February is almost here and the country is abuzz with talks of the Union budget. Okay, maybe not entirely true. But within select circles, people are anxiously waiting to see what the Finance Minister has in mind for the budget this year. So we thought we would have a look at how India’s annual financial report is actually prepared and maybe help you understand the enormous significance of this little document.
But before we do that, a quick look at the basics of budgeting- specifically how you prepare your household budget. The first thing you do is tally all your sources of income- salary, money that a friend has promised to repay you, earnings from a YouTube video you managed to monetize, etc. Anything you can count on. Then you map out your expenses- rent, EMI payments, your cook’s salary, etc. Ideally, you wouldn’t want to spend beyond your means. But if you have some heavy-duty expenses lined up, you will breach the limit and resort to outside borrowing.
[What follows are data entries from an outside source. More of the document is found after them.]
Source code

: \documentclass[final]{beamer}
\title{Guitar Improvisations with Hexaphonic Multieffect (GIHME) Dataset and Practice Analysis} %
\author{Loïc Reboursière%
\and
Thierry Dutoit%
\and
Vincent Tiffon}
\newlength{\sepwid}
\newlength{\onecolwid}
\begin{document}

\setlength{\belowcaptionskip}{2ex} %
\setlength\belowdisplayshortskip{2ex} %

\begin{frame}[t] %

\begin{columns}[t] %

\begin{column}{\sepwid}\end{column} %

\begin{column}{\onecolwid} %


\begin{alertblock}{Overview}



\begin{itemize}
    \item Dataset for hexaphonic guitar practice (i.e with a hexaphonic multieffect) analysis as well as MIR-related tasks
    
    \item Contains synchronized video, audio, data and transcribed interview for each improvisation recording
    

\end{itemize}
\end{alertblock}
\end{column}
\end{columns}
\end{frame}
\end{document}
Also, you might choose to discuss with your financial advisor on how best to invest your money and allocate your spending. You might even have a chat with your cook and cut down on grocery expense. In summary, you will use all your sources of income to plan for both routine and singular expenses for the whole month, in consultation with stakeholders who might influence your spending patterns. This is essentially how the government budget is planned as well, just on a much, much larger scale.
The Union Budget is essentially the statement of the Government’s income and expenditure for the year. It details how much money the government expects to raise the next year, and how it’s planning on allocating it among different states, departments, and sectors. They have to take a lot of things into account- how much money state Governments need, what are the top priority sectors, how tax revenue can be maximised, how the general standard of living can be improved, etc.
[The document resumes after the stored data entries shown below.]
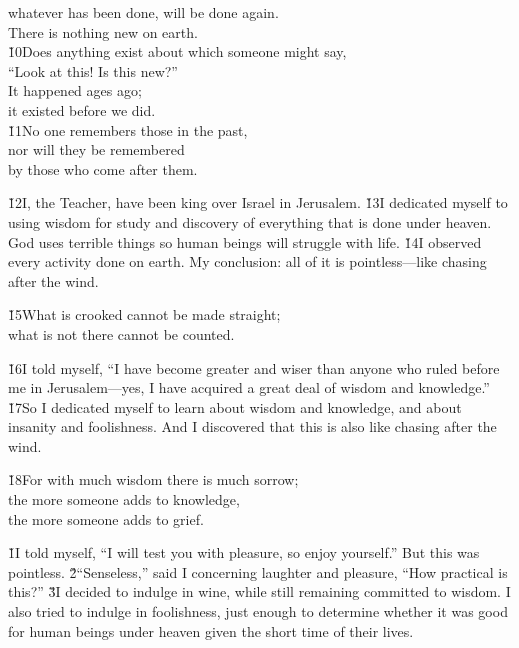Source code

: \begin{poetry}
\poemll    whatever has been done, will be done again. \\
\poemlll       There is nothing new on earth. \\
\poeml \v{10}Does anything exist about which someone might say, \\
\poemll    ``Look at this! Is this new?'' \\
\poeml It happened ages ago; \\
\poemll    it existed before we did. \\
\poeml \v{11}No one remembers those in the past, \\
\poemll    nor will they be remembered \\
\poemlll       by those who come after them.
\end{poetry}

\v{12}I, the Teacher, have been king over Israel in Jerusalem. \v{13}I dedicated myself to using wisdom for study and discovery of everything that is done under heaven. God uses terrible things so human beings will struggle with life. \v{14}I observed every activity done on earth. My conclusion: all of it is pointless---like chasing after the wind.

\begin{poetry}
\poeml \v{15}What is crooked cannot be made straight; \\
\poemll    what is not there cannot be counted.
\end{poetry}

\v{16}I told myself, ``I have become greater and wiser than anyone who ruled before me in Jerusalem---yes, I have acquired a great deal of wisdom and knowledge.'' \v{17}So I dedicated myself to learn about wisdom and knowledge, and about insanity and foolishness. And I discovered that this is also like chasing after the wind.

\begin{poetry}
\poeml \v{18}For with much wisdom there is much sorrow; \\
\poemll    the more someone adds to knowledge, \\
\poemlll       the more someone adds to grief.
\end{poetry}

\v{1}I told myself, ``I will test you with pleasure, so enjoy yourself.'' But this was pointless. \v{2}``Senseless,'' said I concerning laughter and pleasure, ``How practical is this?'' \v{3}I decided to indulge in wine, while still remaining committed to wisdom. I also tried to indulge in foolishness, just enough to determine whether it was good for human beings under heaven given the short time of their lives.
Since this budget affects billions of people, the central Government can’t really do it alone. The ministry of finance consults with the Government’s think tank NITI Aayog, and different spending ministries in order to arrive at the budget document.
The process starts 5–6 months before the budget is presented. The Finance ministry sends spending guidelines to all the stakeholders- ministries, states, union territories, autonomous bodies, departments and the defence forces. They evaluate their needs and write back to the government further elaborating their demands.
Then the Finance Ministry holds meetings with key stakeholders like farmers, economists, civil society groups and businessmen to understand their views on how best to allocate resources to their specific sectors.
The revenue earning ministries then provides three different kinds of figures for both income and expenditure- how much they actually spent during the previous budget year, revised figures according to the actual rate of spending in the ongoing period, and how much they expect to spend during the upcoming year. The budget department consolidates these figures and prepares the final document.
And then they eat some halwa and chill.
No, we’re not kidding. The Finance Minister and other officials participate in a traditional ‘halwa ceremony’ which marks the beginning of the actual printing of the document. After this, whoever is directly associated with the budget is required to stay in the ministry, completely cut off from the outside world, until it is presented. On the day of the budget presentation, the Finance Minister takes the permission of the president to present the budget to the parliament, and the parliament then discusses the budget.
This year’s budget is kind of a bigger deal than usual. Since India’s economic growth has slowed down to a snail’s pace, the expectation is that the budget will focus on boosting consumption and investment. The Government has also been spending a lot more than they are earning and the Budget needs to check this growing gap as well. We also need policies and initiatives that will curb rising levels of unemployment. After all, getting money in their hands will probably help reverse this slump, no?